From the records below, take each line where the string "obtiene" shows up and copy it.
┌──
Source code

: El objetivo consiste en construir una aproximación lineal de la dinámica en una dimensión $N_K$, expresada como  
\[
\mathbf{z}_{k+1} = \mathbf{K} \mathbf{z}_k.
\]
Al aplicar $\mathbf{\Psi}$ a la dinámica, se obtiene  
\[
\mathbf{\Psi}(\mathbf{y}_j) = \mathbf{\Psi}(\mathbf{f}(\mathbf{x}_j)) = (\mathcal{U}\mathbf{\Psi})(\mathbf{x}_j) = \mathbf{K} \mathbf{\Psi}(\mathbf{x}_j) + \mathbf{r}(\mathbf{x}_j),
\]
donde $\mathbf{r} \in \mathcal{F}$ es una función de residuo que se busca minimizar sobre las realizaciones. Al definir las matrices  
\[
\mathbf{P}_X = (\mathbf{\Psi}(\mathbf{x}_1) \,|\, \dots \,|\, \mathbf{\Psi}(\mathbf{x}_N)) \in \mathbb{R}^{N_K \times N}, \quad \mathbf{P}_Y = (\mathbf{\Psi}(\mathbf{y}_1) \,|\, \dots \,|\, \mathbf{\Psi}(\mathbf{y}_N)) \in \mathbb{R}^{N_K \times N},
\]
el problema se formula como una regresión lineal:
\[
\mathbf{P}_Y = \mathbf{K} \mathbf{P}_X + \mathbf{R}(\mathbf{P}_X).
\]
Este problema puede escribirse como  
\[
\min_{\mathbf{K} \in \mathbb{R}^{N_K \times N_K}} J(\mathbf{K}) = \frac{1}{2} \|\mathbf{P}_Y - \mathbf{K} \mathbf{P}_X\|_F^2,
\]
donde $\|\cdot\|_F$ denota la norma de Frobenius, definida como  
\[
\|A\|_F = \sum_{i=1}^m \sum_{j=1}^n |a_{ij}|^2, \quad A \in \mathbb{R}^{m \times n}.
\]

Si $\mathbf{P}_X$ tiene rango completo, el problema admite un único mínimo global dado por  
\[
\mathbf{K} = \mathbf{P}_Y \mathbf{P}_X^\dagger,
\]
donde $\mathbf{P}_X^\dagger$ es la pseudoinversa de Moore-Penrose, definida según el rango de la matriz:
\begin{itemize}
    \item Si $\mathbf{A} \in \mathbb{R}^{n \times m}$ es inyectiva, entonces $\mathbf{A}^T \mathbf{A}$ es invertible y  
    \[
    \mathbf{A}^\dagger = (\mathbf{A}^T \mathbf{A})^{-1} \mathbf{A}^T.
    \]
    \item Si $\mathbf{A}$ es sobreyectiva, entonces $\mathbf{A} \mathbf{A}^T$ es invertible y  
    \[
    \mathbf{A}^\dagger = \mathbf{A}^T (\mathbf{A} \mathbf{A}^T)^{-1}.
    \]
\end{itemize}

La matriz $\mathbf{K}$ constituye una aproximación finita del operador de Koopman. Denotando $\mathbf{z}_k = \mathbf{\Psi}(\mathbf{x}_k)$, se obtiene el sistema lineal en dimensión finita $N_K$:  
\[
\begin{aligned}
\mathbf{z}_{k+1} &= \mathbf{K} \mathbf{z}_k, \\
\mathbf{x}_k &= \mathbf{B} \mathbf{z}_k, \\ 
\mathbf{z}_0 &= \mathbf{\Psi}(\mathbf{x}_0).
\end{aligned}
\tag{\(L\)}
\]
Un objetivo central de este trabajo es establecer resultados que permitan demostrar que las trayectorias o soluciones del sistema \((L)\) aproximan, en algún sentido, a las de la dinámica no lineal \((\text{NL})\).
└──
┌──
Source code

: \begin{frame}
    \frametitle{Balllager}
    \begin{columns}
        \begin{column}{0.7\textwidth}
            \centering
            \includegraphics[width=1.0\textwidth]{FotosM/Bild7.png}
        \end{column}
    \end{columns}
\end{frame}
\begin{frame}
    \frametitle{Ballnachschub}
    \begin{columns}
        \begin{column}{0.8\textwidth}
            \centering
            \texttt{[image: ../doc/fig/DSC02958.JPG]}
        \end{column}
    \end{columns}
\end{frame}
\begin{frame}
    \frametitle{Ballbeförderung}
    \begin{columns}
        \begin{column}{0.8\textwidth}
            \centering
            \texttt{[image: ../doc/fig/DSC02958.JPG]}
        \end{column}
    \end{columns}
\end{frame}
└──
┌──
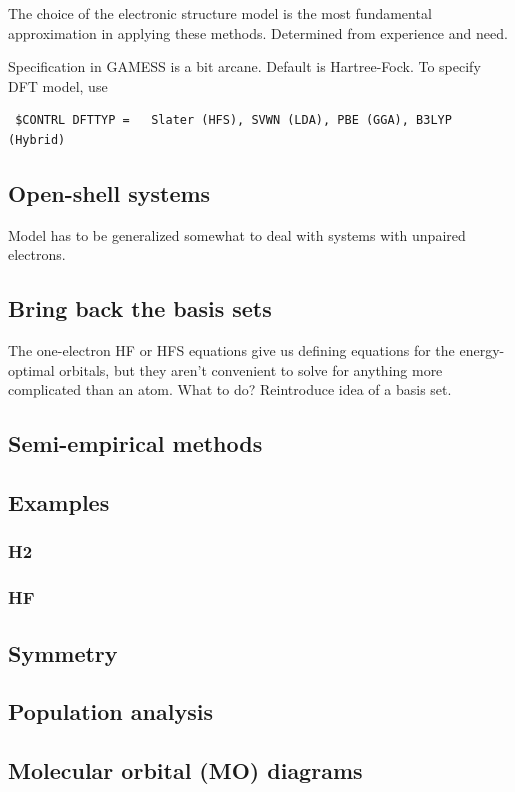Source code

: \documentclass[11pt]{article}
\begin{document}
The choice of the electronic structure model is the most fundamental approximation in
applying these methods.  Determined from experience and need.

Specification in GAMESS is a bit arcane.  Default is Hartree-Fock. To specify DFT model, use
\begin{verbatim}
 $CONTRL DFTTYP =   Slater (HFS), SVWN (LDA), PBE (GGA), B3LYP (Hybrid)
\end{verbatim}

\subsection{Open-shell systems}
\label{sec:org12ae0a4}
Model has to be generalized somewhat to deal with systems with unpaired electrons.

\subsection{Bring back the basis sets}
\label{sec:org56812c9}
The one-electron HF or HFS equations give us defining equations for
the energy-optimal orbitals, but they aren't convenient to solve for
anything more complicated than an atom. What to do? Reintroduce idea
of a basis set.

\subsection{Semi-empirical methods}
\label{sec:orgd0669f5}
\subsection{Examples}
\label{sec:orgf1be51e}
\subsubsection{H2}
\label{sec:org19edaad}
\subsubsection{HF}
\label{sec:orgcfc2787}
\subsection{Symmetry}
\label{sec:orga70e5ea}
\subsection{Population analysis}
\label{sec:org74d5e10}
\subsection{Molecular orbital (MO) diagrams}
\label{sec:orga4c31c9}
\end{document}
└──
Task answer:
Al aplicar $\mathbf{\Psi}$ a la dinámica, se obtiene  
La matriz $\mathbf{K}$ constituye una aproximación finita del operador de Koopman. Denotando $\mathbf{z}_k = \mathbf{\Psi}(\mathbf{x}_k)$, se obtiene el sistema lineal en dimensión finita $N_K$:  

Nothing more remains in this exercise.